Dali Specktor Review / Wharfedale Shootout
I recently bought a pair of Dali Specktor 2s, Wharfedale Diamond 220s and Wharfedale Dentons and spent about two weeks comparing all three of them. In the past I have been very happy with Wharfedale having owned the Diamond 210s (Happily still on my desk at the office), Diamond 10.7s (Sold) and Reva 4s (Currently in my theater setup, but looking to replace). I wanted desktop monitors for a new room in my house that I would use for listening to music, mixing down old recordings, drinking whiskey... A sort of man cave. They needed to be cheap and relatively small. In retrospect I wish I had thrown in a KEF product (Always wanted to hear them) and maybe ELAC (Due to all the hype), but overall I am very happy with my end choice.
The Diamond 220s were a pretty balanced speaker top to bottom, but lacked excitement for me. The highs extended well past the Dentons, but not as high as the Specktors. This was not an issue for me because I already own the 210s and am very happy with them (Though I do sometimes like to crank up the 15khz+ range to add presence.) It was the bottom end especially that disappointed me with the 220s. I have never liked their plinth port design (Also Featured on the Reva 4 which I also own, but is absent on my 210s). It just sucks the life out of the bass of the speaker. It may make placement easier in a room, but what you are left with is a speaker with a lack in punch and presence in the low end. They have no authority. Kick drums are found bouncing around the room in every direction rather than slapping you in the chest. Not for me.
The Dentons were very warm and subtle. The bass was strong and very present. Mid range was excellent, and overall they were very smooth and warm from top to bottom. They thrive with certain recordings and definitely prefer more natural analog material. Their notorious "Veiled" top end isn't so much veiled. The high details are certainly there, but you just have to find them. They are slightly subdued. I also must mention that to my surprise the Dentons did not image well. There was no wide sound stage to be found here. They were closed up and revealed no exciting center activity. All in all these speakers happen to be extremely well tamed and neutral, which for some professional and amateur engineers might be perfect. But I like to hear every detail in my recordings. I want every tiny mistake to be mine to find and correct, not the person down the road that happens to pick up a pair of the last speakers on my list and get a glimpse of what is really behind the "Veil".
The Specktors are an exciting speaker. Their new tweeter that features an unusually thin and lightweight soft dome material was what originally drew me to them. I read about their new "Thin and light" approach on their website and thought "This sounds like a great design strategy. I need this.". Their woofer design also had me sold before I even submitted my order. I read that they are crafted from a mix of fine grained paper and wood fibre pulp. "F***, sign me up." I thought. I like my highs to be detailed, extended and transparent. Thin and light sounds like the way to get there. I like my lows to be warm and full and natural. Paper/Wood fibers sounds like the way to get there too. I was excited.

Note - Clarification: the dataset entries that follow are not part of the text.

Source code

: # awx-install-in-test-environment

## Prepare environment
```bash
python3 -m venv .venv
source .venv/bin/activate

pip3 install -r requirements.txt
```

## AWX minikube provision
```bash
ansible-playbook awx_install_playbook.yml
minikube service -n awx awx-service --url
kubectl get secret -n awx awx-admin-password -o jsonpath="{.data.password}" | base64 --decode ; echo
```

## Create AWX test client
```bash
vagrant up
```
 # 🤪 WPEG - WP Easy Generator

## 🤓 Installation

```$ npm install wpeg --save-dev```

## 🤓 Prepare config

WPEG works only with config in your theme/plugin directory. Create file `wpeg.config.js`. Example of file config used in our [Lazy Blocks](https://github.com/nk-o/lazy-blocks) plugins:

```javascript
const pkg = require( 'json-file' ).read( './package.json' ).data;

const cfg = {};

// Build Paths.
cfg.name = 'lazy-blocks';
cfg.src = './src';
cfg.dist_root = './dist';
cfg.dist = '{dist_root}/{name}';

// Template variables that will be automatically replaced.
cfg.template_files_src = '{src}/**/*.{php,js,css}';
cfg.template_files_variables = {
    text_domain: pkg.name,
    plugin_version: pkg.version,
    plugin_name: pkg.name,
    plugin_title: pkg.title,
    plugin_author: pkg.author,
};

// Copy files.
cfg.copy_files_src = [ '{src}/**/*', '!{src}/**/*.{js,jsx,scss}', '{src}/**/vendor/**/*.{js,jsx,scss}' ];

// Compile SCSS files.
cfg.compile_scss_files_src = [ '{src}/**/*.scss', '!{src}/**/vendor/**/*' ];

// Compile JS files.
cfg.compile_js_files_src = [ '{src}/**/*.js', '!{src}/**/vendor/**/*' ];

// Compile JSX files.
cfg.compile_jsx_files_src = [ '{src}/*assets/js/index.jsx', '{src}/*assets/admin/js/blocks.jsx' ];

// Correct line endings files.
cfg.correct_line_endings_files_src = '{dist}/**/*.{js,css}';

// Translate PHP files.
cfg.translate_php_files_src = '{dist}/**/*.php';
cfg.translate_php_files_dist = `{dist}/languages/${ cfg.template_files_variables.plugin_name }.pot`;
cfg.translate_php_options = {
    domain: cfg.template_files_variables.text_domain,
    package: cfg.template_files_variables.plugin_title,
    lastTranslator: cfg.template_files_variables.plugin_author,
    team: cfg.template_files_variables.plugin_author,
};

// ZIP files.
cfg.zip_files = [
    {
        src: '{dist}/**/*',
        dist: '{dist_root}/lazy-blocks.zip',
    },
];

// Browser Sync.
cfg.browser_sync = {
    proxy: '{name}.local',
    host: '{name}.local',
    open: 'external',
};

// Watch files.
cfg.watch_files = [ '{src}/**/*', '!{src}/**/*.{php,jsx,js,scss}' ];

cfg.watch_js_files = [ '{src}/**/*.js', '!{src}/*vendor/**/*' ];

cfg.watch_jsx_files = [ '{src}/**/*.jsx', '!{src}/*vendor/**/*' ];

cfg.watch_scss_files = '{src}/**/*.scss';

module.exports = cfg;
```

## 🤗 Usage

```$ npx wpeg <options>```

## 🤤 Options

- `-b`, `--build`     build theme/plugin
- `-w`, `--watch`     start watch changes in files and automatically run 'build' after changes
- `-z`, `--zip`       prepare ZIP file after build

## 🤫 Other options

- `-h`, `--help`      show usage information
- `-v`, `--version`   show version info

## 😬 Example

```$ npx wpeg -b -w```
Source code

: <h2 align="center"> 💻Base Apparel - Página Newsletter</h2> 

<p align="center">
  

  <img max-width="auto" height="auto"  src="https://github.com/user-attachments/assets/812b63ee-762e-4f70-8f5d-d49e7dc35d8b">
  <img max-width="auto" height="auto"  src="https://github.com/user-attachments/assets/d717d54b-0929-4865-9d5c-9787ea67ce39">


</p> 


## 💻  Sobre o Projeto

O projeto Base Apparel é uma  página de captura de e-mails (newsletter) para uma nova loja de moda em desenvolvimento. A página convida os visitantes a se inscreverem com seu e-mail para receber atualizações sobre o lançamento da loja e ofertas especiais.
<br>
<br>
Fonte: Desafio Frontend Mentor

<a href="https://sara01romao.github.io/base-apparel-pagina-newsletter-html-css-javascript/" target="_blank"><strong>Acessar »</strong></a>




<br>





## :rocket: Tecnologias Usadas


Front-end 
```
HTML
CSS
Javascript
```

When they arrived they were pretty much what I expected. The cabinets were unimpressive, which for me is usually a big problem. I consider myself a decent craftsmen and build furniture from time to time. I always appreciate a beautifully finished real wood veneer (like my old Monitor audio Silver 6s), but I was not aiming towards beauty for this room, so they were fine.
As soon as I hooked them up I was impressed. I drive them through a modest Teac UD-301 and Adcom GFA-535ii straight from my Mac and they sing beautifully. Full and present bottom end with a real good punch. Crisp, clean and incredibly transparent highs. Great imaging. Honest and humble mid range. I am very happy with their performance. But I feel that their greatest strength, especially as this price point, is their ability to bring you right into the music. Their is no veil, there is no space whatsoever between you and the music. The vocals are right there. You can reach out and touch them. They are dead center and sound as if you might feel the wind from their breath. I believe it is this accuracy at the highest of highs of our very limited hearing spectrum that brings these vocal and instrumental details to the forefront. I and I believe that "thin and lightweight" were the building blocks of that strength.